Here’s an example from Williams, the prototypical LAC. Look at this infographic. The stuff on the left is majors; the stuff on the right is careers. If you mouse over “culture studies”, you can see that graduates literally go everywhere–because where they go will be shaped by all the other things they are doing. This linked page asserts that 75% of Williams graduates go to graduate school within 5 years of graduating.

Of course, that raises the question of whether grad school is functioning as a necessary step on their professional journey or a as a postponing of their career until they figure out exactly what they want to do.

Regardless, what problems there are are less about the major and more about the plan the student had going into it.
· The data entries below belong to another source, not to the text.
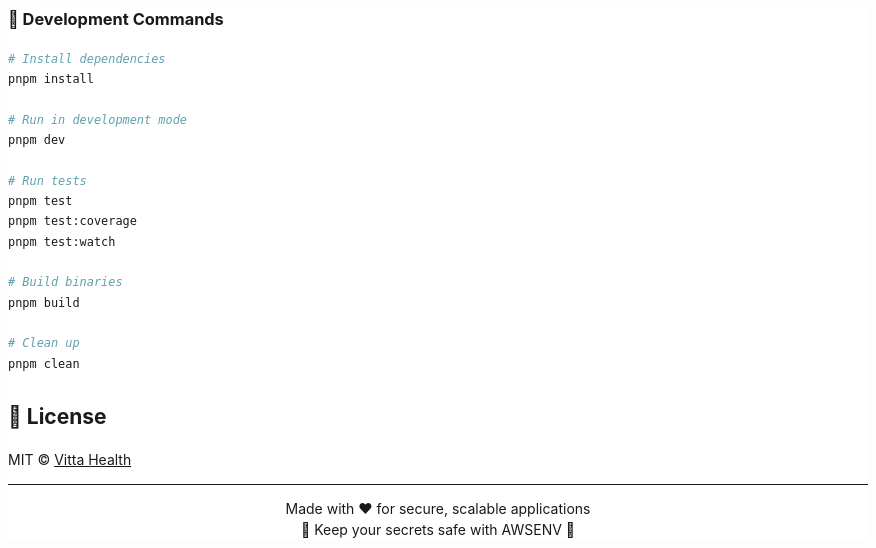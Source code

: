 ### 🔧 Development Commands

```bash
# Install dependencies
pnpm install

# Run in development mode
pnpm dev

# Run tests
pnpm test
pnpm test:coverage
pnpm test:watch

# Build binaries
pnpm build

# Clean up
pnpm clean
```

## 📄 License

MIT © [Vitta Health](https://github.com/developers-vitta)

---

<p align="center">
Made with ❤️ for secure, scalable applications<br>
🔐 Keep your secrets safe with AWSENV 🔐
</p>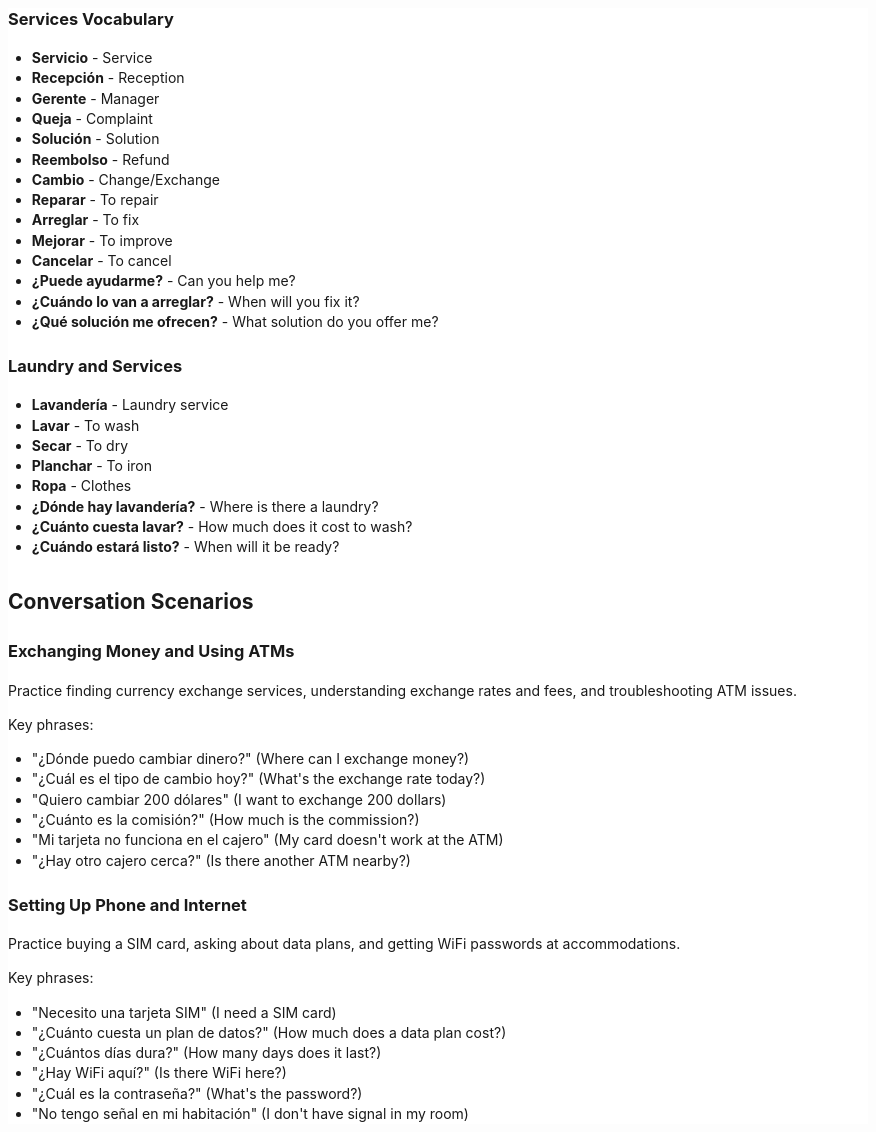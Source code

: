 ### Services Vocabulary
- **Servicio** - Service
- **Recepción** - Reception
- **Gerente** - Manager
- **Queja** - Complaint
- **Solución** - Solution
- **Reembolso** - Refund
- **Cambio** - Change/Exchange
- **Reparar** - To repair
- **Arreglar** - To fix
- **Mejorar** - To improve
- **Cancelar** - To cancel
- **¿Puede ayudarme?** - Can you help me?
- **¿Cuándo lo van a arreglar?** - When will you fix it?
- **¿Qué solución me ofrecen?** - What solution do you offer me?

### Laundry and Services
- **Lavandería** - Laundry service
- **Lavar** - To wash
- **Secar** - To dry
- **Planchar** - To iron
- **Ropa** - Clothes
- **¿Dónde hay lavandería?** - Where is there a laundry?
- **¿Cuánto cuesta lavar?** - How much does it cost to wash?
- **¿Cuándo estará listo?** - When will it be ready?

## Conversation Scenarios

### Exchanging Money and Using ATMs

Practice finding currency exchange services, understanding exchange rates and fees, and troubleshooting ATM issues.

Key phrases:
- "¿Dónde puedo cambiar dinero?" (Where can I exchange money?)
- "¿Cuál es el tipo de cambio hoy?" (What's the exchange rate today?)
- "Quiero cambiar 200 dólares" (I want to exchange 200 dollars)
- "¿Cuánto es la comisión?" (How much is the commission?)
- "Mi tarjeta no funciona en el cajero" (My card doesn't work at the ATM)
- "¿Hay otro cajero cerca?" (Is there another ATM nearby?)

### Setting Up Phone and Internet

Practice buying a SIM card, asking about data plans, and getting WiFi passwords at accommodations.

Key phrases:
- "Necesito una tarjeta SIM" (I need a SIM card)
- "¿Cuánto cuesta un plan de datos?" (How much does a data plan cost?)
- "¿Cuántos días dura?" (How many days does it last?)
- "¿Hay WiFi aquí?" (Is there WiFi here?)
- "¿Cuál es la contraseña?" (What's the password?)
- "No tengo señal en mi habitación" (I don't have signal in my room)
When you look at a traditional LAC, like Williams, I think it’s highly likely that grad school was always the plan; more kids go from William to grad school than from a typical high school go to college. The institution is about grad school prep.

This is a lot less true at Regional State College of YourTown, and a gender studies from a school like that arguably lacks the utility that a CS degree would be.

I’m sure that’s true. The majority of genders studies graduates aren’t coming from William, though. If you want to argue that one should only bother getting a liberal arts degree from colleges above a certain cachet, that’s fine, but then we’re back to the issue in the OP since that means the majority of genders studies degrees are a waste of time to get.

No I didn’t. I specifically said in my very last post there certainly exist jobs out there where somebody will be looking for that perspective. And there are many who won’t. That’s not to say the skillset isn’t useful once you get the job, I’m talking about getting the job in the first place. I also acknowledge that not everybody who gets a degree is particularly interested in how attractive it’s going to look on a resume.

Well, the OP specified “Gender studies degree from a LAC”. In any case, in 2017there were fewer than 9,000 degrees in “Area, ethnic, cultural, gender, and group studies” out of almost 2 million undergraduate degrees. I suspect, but can’t prove, that fairly selective LACs are over-represented in that 9,000 degrees, because it’s what they are known for. But yeah, honestly, if my kid really wanted to study gender studies and go on to work in international development, I’d push them a lot harder to attend a highly selective than if they wanted to study CS or EE.

True, but definitely changing. The hurdles are not what they used to be. I have five nieces who have earned degrees in the past 15 years and three of them were in engineering (two from VT and one from NCSU). All three were immediately employed and two of them have advanced very quickly in their employment.

A local airline pilots’ school* requires a degree – BA or BS – before considering your application. They care not one whit what the major was, just that you had the smarts and stick-to-it-ive-ness to get the degree.

*One of the ones that taught a 9/11 pilot, unfortunately.

I know several software companies which specifically choose to hire “non-evident” people precisely because of the non-coder perspectives they bring; to name one that’s not a start-up, in Cognizant Spain I met both biologists and business-degree women learning to code alongside people who already knew how to code but didn’t know that specific language. Such companies would definitely be interested in someone with a degree in gender studies, both as a general “diversity in points of view” policy and specifically if they’re conscious of things such as the negative reactions of many women to Google Maps’ Aerobics Teacher, chainmail bikinis et al.

So, even for coding, yes, gender studies can help you get the job.